(DATA FOR PROCESSING begins)

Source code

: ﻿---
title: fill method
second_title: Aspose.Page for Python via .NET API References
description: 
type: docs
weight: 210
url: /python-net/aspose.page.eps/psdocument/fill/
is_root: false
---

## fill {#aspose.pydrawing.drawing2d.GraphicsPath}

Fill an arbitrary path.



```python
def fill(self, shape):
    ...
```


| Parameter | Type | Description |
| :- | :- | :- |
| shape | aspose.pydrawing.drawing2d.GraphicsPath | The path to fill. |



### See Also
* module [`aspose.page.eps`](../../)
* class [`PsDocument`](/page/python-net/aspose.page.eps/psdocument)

(DATA FOR PROCESSING ends)

- _WORK TO BE COMPLETED_
Output exactly the lines between the one containing "weight: 210" and the final line above, both inclusive.

- _REPLY TO THE TASK_
weight: 210
url: /python-net/aspose.page.eps/psdocument/fill/
is_root: false
---

## fill {#aspose.pydrawing.drawing2d.GraphicsPath}

Fill an arbitrary path.



```python
def fill(self, shape):
    ...
```


| Parameter | Type | Description |
| :- | :- | :- |
| shape | aspose.pydrawing.drawing2d.GraphicsPath | The path to fill. |



### See Also
* module [`aspose.page.eps`](../../)
* class [`PsDocument`](/page/python-net/aspose.page.eps/psdocument)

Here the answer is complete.